@cbalioglu Thanks for your reply I have this question because I think no matter which way I use, I should implement model parallelism myself (in other words, set model and input/output into correct device), but I found some dicussion said that multiprocessing is not actually capable with CUDA and it might cause the GPU not doing what “multiprocessing” you think.
On the other hand, I also found the difference between this tow docs. The latter one use rpc, which is mainly for multiple machine’s training, but I still have questions:
- In first doc’s, I found I got more training time when I do the following code (same as tutorial):
# With model parallelism only
model = Classification_model_parel()
optimizer = torch.optim.Adam(model.parameters(), lr=0.01, weight_decay=5e-4)
model.train()
x, y = batchloader(X_train, y_train, batch_size)
start = time.time()
for i in range(epoch):
for x_batch, y_batch in zip(x,y):
out = model(x_batch.to(torch.float32))
loss = F.cross_entropy(out, y_batch.to('cuda:1'))
loss.backward()
optimizer.step()
optimizer.zero_grad()
end = time.time()
model.eval()
pred = model(X_test)
correct = (pred.argmax(dim = 1) == y_test.to('cuda:1')).sum()

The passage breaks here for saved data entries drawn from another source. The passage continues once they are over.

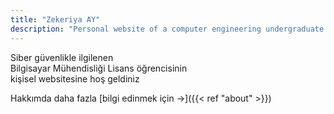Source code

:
```yaml
---
title: "Zekeriya AY"
description: "Personal website of a computer engineering undergraduate student interested in cybersecurity."
---
```


Siber güvenlikle ilgilenen\
Bilgisayar Mühendisliği Lisans öğrencisinin\
kişisel websitesine hoş geldiniz

Hakkımda daha fazla [bilgi edinmek için &rarr;]({{< ref "about" >}}) 

<!-- Welcome to the personal website of\
a computer engineering undergraduate student\
interested in cybersecurity

To learn more [about me &rarr;]({{< ref "about" >}})  -->
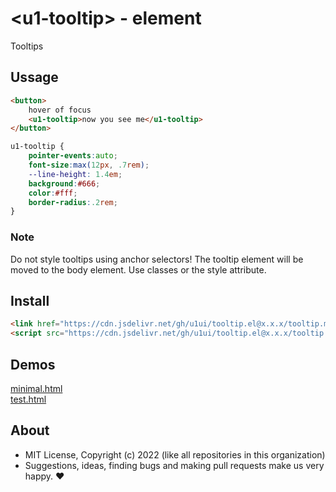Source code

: # &lt;u1-tooltip&gt; - element
Tooltips

## Ussage

```html
<button>
    hover of focus
    <u1-tooltip>now you see me</u1-tooltip>
</button>
```

```css
u1-tooltip {
    pointer-events:auto;
    font-size:max(12px, .7rem);
    --line-height: 1.4em;
    background:#666;
    color:#fff;
    border-radius:.2rem;
}
```

### Note
Do not style tooltips using anchor selectors! The tooltip element will be moved to the body element. Use classes or the style attribute.

## Install

```html
<link href="https://cdn.jsdelivr.net/gh/u1ui/tooltip.el@x.x.x/tooltip.min.css" rel=stylesheet>
<script src="https://cdn.jsdelivr.net/gh/u1ui/tooltip.el@x.x.x/tooltip.min.js" type=module>
```

## Demos

[minimal.html](http://gcdn.li/u1ui/tooltip.el@main/tests/minimal.html)  
[test.html](http://gcdn.li/u1ui/tooltip.el@main/tests/test.html)  

## About

- MIT License, Copyright (c) 2022 <u1> (like all repositories in this organization) <br>
- Suggestions, ideas, finding bugs and making pull requests make us very happy. ♥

auc = correct / len(y_test)
print(f'Auc:{auc:.4f}, trainning time = {end - start}')
# With pipeline and model parallelism
split_test = [4,8,12,24,48,96,128,256]
record = []
for splitset in split_test:
model = Classification_model_parel_pipe(splitset)
optimizer = torch.optim.Adam(model.parameters(), lr=0.01, weight_decay=5e-4)
model.train()
x, y = batchloader(X_train.to(torch.float32), y_train, batch_size)
start = time.time()
for i in range(epoch):
for x_batch, y_batch in zip(x,y):
out = model(x_batch.to('cuda:0'))
loss = F.cross_entropy(out, y_batch.to('cuda:1'))
loss.backward()
optimizer.step()
optimizer.zero_grad()
end = time.time()
model.eval()
pred = model(X_test.to('cuda:0'))
correct = (pred.argmax(dim = 1) == y_test.to('cuda:1')).sum()

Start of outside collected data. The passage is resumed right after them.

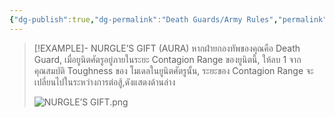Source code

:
 ```yaml
---
{"dg-publish":true,"dg-permalink":"Death Guards/Army Rules","permalink":"/Death Guards/Army Rules/","created":"2024-01-04T01:15:22.859+07:00","updated":"2024-01-04T02:11:49.559+07:00"}
---
```


> [!EXAMPLE]- NURGLE’S GIFT (AURA)
> หากฝ่ายกองทัพของคุณคือ Death Guard, เมื่อยูนิตศัตรูอยู่ภายในระยะ Contagion Range ของยูนิตนี้, ให้ลบ 1 จากคุณสมบัติ Toughness ของ โมเดลในยูนิตศัตรูนั้น, ระยะของ Contagion Range จะเปลี่ยนไปในระหว่างการต่อสู้,ดังแสดงด้านล่าง
> 
> ![NURGLE’S GIFT.png](/img/user/_imgs/NURGLE%E2%80%99S%20GIFT.png)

auc = correct / len(y_test)
print(f'Set {splitset}, Auc:{auc:.4f}, trainning time = {end - start}')
record.append(end - start)
The training time with pipeline in all splt_size are more than the training time without pipeline. Only when I set the split size as original batch_size and batch_size as 2*batch_size, the training time with pipeline will faster than the training time without pipeline. Is this correct?
- Although rpc is use in multiple machines, if I init rpc with only one worker and use Pipe in torch.distributed package according to the second docs, I think this is doing the same thing as the first docs. But the result comes out that using rpc and Pipe will training much time than the first doc’s way, is my concept wrong?